- Exercise:
Please repeat the records below exactly, skipping any pictures.

- The input:

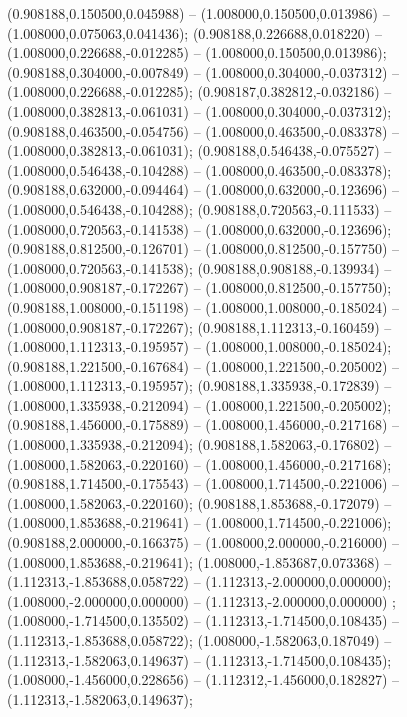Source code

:  (0.908188,0.150500,0.045988) -- (1.008000,0.150500,0.013986) -- (1.008000,0.075063,0.041436);
 (0.908188,0.226688,0.018220) -- (1.008000,0.226688,-0.012285) -- (1.008000,0.150500,0.013986);
 (0.908188,0.304000,-0.007849) -- (1.008000,0.304000,-0.037312) -- (1.008000,0.226688,-0.012285);
 (0.908187,0.382812,-0.032186) -- (1.008000,0.382813,-0.061031) -- (1.008000,0.304000,-0.037312);
 (0.908188,0.463500,-0.054756) -- (1.008000,0.463500,-0.083378) -- (1.008000,0.382813,-0.061031);
 (0.908188,0.546438,-0.075527) -- (1.008000,0.546438,-0.104288) -- (1.008000,0.463500,-0.083378);
 (0.908188,0.632000,-0.094464) -- (1.008000,0.632000,-0.123696) -- (1.008000,0.546438,-0.104288);
 (0.908188,0.720563,-0.111533) -- (1.008000,0.720563,-0.141538) -- (1.008000,0.632000,-0.123696);
 (0.908188,0.812500,-0.126701) -- (1.008000,0.812500,-0.157750) -- (1.008000,0.720563,-0.141538);
 (0.908188,0.908188,-0.139934) -- (1.008000,0.908187,-0.172267) -- (1.008000,0.812500,-0.157750);
 (0.908188,1.008000,-0.151198) -- (1.008000,1.008000,-0.185024) -- (1.008000,0.908187,-0.172267);
 (0.908188,1.112313,-0.160459) -- (1.008000,1.112313,-0.195957) -- (1.008000,1.008000,-0.185024);
 (0.908188,1.221500,-0.167684) -- (1.008000,1.221500,-0.205002) -- (1.008000,1.112313,-0.195957);
 (0.908188,1.335938,-0.172839) -- (1.008000,1.335938,-0.212094) -- (1.008000,1.221500,-0.205002);
 (0.908188,1.456000,-0.175889) -- (1.008000,1.456000,-0.217168) -- (1.008000,1.335938,-0.212094);
 (0.908188,1.582063,-0.176802) -- (1.008000,1.582063,-0.220160) -- (1.008000,1.456000,-0.217168);
 (0.908188,1.714500,-0.175543) -- (1.008000,1.714500,-0.221006) -- (1.008000,1.582063,-0.220160);
 (0.908188,1.853688,-0.172079) -- (1.008000,1.853688,-0.219641) -- (1.008000,1.714500,-0.221006);
 (0.908188,2.000000,-0.166375) -- (1.008000,2.000000,-0.216000) -- (1.008000,1.853688,-0.219641);
 (1.008000,-1.853687,0.073368) -- (1.112313,-1.853688,0.058722) -- (1.112313,-2.000000,0.000000);
 (1.008000,-2.000000,0.000000) -- (1.112313,-2.000000,0.000000) ;
 (1.008000,-1.714500,0.135502) -- (1.112313,-1.714500,0.108435) -- (1.112313,-1.853688,0.058722);
 (1.008000,-1.582063,0.187049) -- (1.112313,-1.582063,0.149637) -- (1.112313,-1.714500,0.108435);
 (1.008000,-1.456000,0.228656) -- (1.112312,-1.456000,0.182827) -- (1.112313,-1.582063,0.149637);
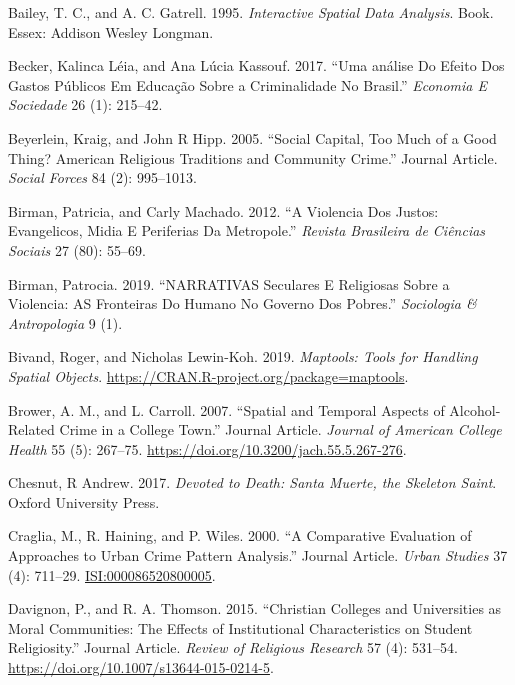 \documentclass[smallextended]{svjour3}       %
\begin{document}
\leavevmode\hypertarget{ref-Bailey1995interactive}{}%
Bailey, T. C., and A. C. Gatrell. 1995. \emph{Interactive Spatial Data
Analysis}. Book. Essex: Addison Wesley Longman.

\leavevmode\hypertarget{ref-Becker2017analise}{}%
Becker, Kalinca Léia, and Ana Lúcia Kassouf. 2017. ``Uma análise Do
Efeito Dos Gastos Públicos Em Educação Sobre a Criminalidade No
Brasil.'' \emph{Economia E Sociedade} 26 (1): 215--42.

\leavevmode\hypertarget{ref-Beyerlein2005social}{}%
Beyerlein, Kraig, and John R Hipp. 2005. ``Social Capital, Too Much of a
Good Thing? American Religious Traditions and Community Crime.'' Journal
Article. \emph{Social Forces} 84 (2): 995--1013.

\leavevmode\hypertarget{ref-Birman2012violencia}{}%
Birman, Patricia, and Carly Machado. 2012. ``A Violencia Dos Justos:
Evangelicos, Midia E Periferias Da Metropole.'' \emph{Revista Brasileira
de Ciências Sociais} 27 (80): 55--69.

\leavevmode\hypertarget{ref-Birman2019narrativas}{}%
Birman, Patrocia. 2019. ``NARRATIVAS Seculares E Religiosas Sobre a
Violencia: AS Fronteiras Do Humano No Governo Dos Pobres.''
\emph{Sociologia \& Antropologia} 9 (1).

\leavevmode\hypertarget{ref-Bivand2019maptools}{}%
Bivand, Roger, and Nicholas Lewin-Koh. 2019. \emph{Maptools: Tools for
Handling Spatial Objects}.
\url{https://CRAN.R-project.org/package=maptools}.

\leavevmode\hypertarget{ref-Brower2007spatial}{}%
Brower, A. M., and L. Carroll. 2007. ``Spatial and Temporal Aspects of
Alcohol-Related Crime in a College Town.'' Journal Article.
\emph{Journal of American College Health} 55 (5): 267--75.
\url{https://doi.org/10.3200/jach.55.5.267-276}.

\leavevmode\hypertarget{ref-Chesnut2017devoted}{}%
Chesnut, R Andrew. 2017. \emph{Devoted to Death: Santa Muerte, the
Skeleton Saint}. Oxford University Press.

\leavevmode\hypertarget{ref-Craglia2000comparative}{}%
Craglia, M., R. Haining, and P. Wiles. 2000. ``A Comparative Evaluation
of Approaches to Urban Crime Pattern Analysis.'' Journal Article.
\emph{Urban Studies} 37 (4): 711--29. \url{ISI:000086520800005}.

\leavevmode\hypertarget{ref-Davignon2015christian}{}%
Davignon, P., and R. A. Thomson. 2015. ``Christian Colleges and
Universities as Moral Communities: The Effects of Institutional
Characteristics on Student Religiosity.'' Journal Article. \emph{Review
of Religious Research} 57 (4): 531--54.
\url{https://doi.org/10.1007/s13644-015-0214-5}.
\end{document}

- Exercise result:
Source code

:  (0.908188,0.150500,0.045988) -- (1.008000,0.150500,0.013986) -- (1.008000,0.075063,0.041436);
 (0.908188,0.226688,0.018220) -- (1.008000,0.226688,-0.012285) -- (1.008000,0.150500,0.013986);
 (0.908188,0.304000,-0.007849) -- (1.008000,0.304000,-0.037312) -- (1.008000,0.226688,-0.012285);
 (0.908187,0.382812,-0.032186) -- (1.008000,0.382813,-0.061031) -- (1.008000,0.304000,-0.037312);
 (0.908188,0.463500,-0.054756) -- (1.008000,0.463500,-0.083378) -- (1.008000,0.382813,-0.061031);
 (0.908188,0.546438,-0.075527) -- (1.008000,0.546438,-0.104288) -- (1.008000,0.463500,-0.083378);
 (0.908188,0.632000,-0.094464) -- (1.008000,0.632000,-0.123696) -- (1.008000,0.546438,-0.104288);
 (0.908188,0.720563,-0.111533) -- (1.008000,0.720563,-0.141538) -- (1.008000,0.632000,-0.123696);
 (0.908188,0.812500,-0.126701) -- (1.008000,0.812500,-0.157750) -- (1.008000,0.720563,-0.141538);
 (0.908188,0.908188,-0.139934) -- (1.008000,0.908187,-0.172267) -- (1.008000,0.812500,-0.157750);
 (0.908188,1.008000,-0.151198) -- (1.008000,1.008000,-0.185024) -- (1.008000,0.908187,-0.172267);
 (0.908188,1.112313,-0.160459) -- (1.008000,1.112313,-0.195957) -- (1.008000,1.008000,-0.185024);
 (0.908188,1.221500,-0.167684) -- (1.008000,1.221500,-0.205002) -- (1.008000,1.112313,-0.195957);
 (0.908188,1.335938,-0.172839) -- (1.008000,1.335938,-0.212094) -- (1.008000,1.221500,-0.205002);
 (0.908188,1.456000,-0.175889) -- (1.008000,1.456000,-0.217168) -- (1.008000,1.335938,-0.212094);
 (0.908188,1.582063,-0.176802) -- (1.008000,1.582063,-0.220160) -- (1.008000,1.456000,-0.217168);
 (0.908188,1.714500,-0.175543) -- (1.008000,1.714500,-0.221006) -- (1.008000,1.582063,-0.220160);
 (0.908188,1.853688,-0.172079) -- (1.008000,1.853688,-0.219641) -- (1.008000,1.714500,-0.221006);
 (0.908188,2.000000,-0.166375) -- (1.008000,2.000000,-0.216000) -- (1.008000,1.853688,-0.219641);
 (1.008000,-1.853687,0.073368) -- (1.112313,-1.853688,0.058722) -- (1.112313,-2.000000,0.000000);
 (1.008000,-2.000000,0.000000) -- (1.112313,-2.000000,0.000000) ;
 (1.008000,-1.714500,0.135502) -- (1.112313,-1.714500,0.108435) -- (1.112313,-1.853688,0.058722);
 (1.008000,-1.582063,0.187049) -- (1.112313,-1.582063,0.149637) -- (1.112313,-1.714500,0.108435);
 (1.008000,-1.456000,0.228656) -- (1.112312,-1.456000,0.182827) -- (1.112313,-1.582063,0.149637);
 \documentclass[smallextended]{svjour3}       %
\begin{document}
\leavevmode\hypertarget{ref-Bailey1995interactive}{}%
Bailey, T. C., and A. C. Gatrell. 1995. \emph{Interactive Spatial Data
Analysis}. Book. Essex: Addison Wesley Longman.

\leavevmode\hypertarget{ref-Becker2017analise}{}%
Becker, Kalinca Léia, and Ana Lúcia Kassouf. 2017. ``Uma análise Do
Efeito Dos Gastos Públicos Em Educação Sobre a Criminalidade No
Brasil.'' \emph{Economia E Sociedade} 26 (1): 215--42.

\leavevmode\hypertarget{ref-Beyerlein2005social}{}%
Beyerlein, Kraig, and John R Hipp. 2005. ``Social Capital, Too Much of a
Good Thing? American Religious Traditions and Community Crime.'' Journal
Article. \emph{Social Forces} 84 (2): 995--1013.

\leavevmode\hypertarget{ref-Birman2012violencia}{}%
Birman, Patricia, and Carly Machado. 2012. ``A Violencia Dos Justos:
Evangelicos, Midia E Periferias Da Metropole.'' \emph{Revista Brasileira
de Ciências Sociais} 27 (80): 55--69.

\leavevmode\hypertarget{ref-Birman2019narrativas}{}%
Birman, Patrocia. 2019. ``NARRATIVAS Seculares E Religiosas Sobre a
Violencia: AS Fronteiras Do Humano No Governo Dos Pobres.''
\emph{Sociologia \& Antropologia} 9 (1).

\leavevmode\hypertarget{ref-Bivand2019maptools}{}%
Bivand, Roger, and Nicholas Lewin-Koh. 2019. \emph{Maptools: Tools for
Handling Spatial Objects}.
\url{https://CRAN.R-project.org/package=maptools}.

\leavevmode\hypertarget{ref-Brower2007spatial}{}%
Brower, A. M., and L. Carroll. 2007. ``Spatial and Temporal Aspects of
Alcohol-Related Crime in a College Town.'' Journal Article.
\emph{Journal of American College Health} 55 (5): 267--75.
\url{https://doi.org/10.3200/jach.55.5.267-276}.

\leavevmode\hypertarget{ref-Chesnut2017devoted}{}%
Chesnut, R Andrew. 2017. \emph{Devoted to Death: Santa Muerte, the
Skeleton Saint}. Oxford University Press.

\leavevmode\hypertarget{ref-Craglia2000comparative}{}%
Craglia, M., R. Haining, and P. Wiles. 2000. ``A Comparative Evaluation
of Approaches to Urban Crime Pattern Analysis.'' Journal Article.
\emph{Urban Studies} 37 (4): 711--29. \url{ISI:000086520800005}.

\leavevmode\hypertarget{ref-Davignon2015christian}{}%
Davignon, P., and R. A. Thomson. 2015. ``Christian Colleges and
Universities as Moral Communities: The Effects of Institutional
Characteristics on Student Religiosity.'' Journal Article. \emph{Review
of Religious Research} 57 (4): 531--54.
\url{https://doi.org/10.1007/s13644-015-0214-5}.
\end{document}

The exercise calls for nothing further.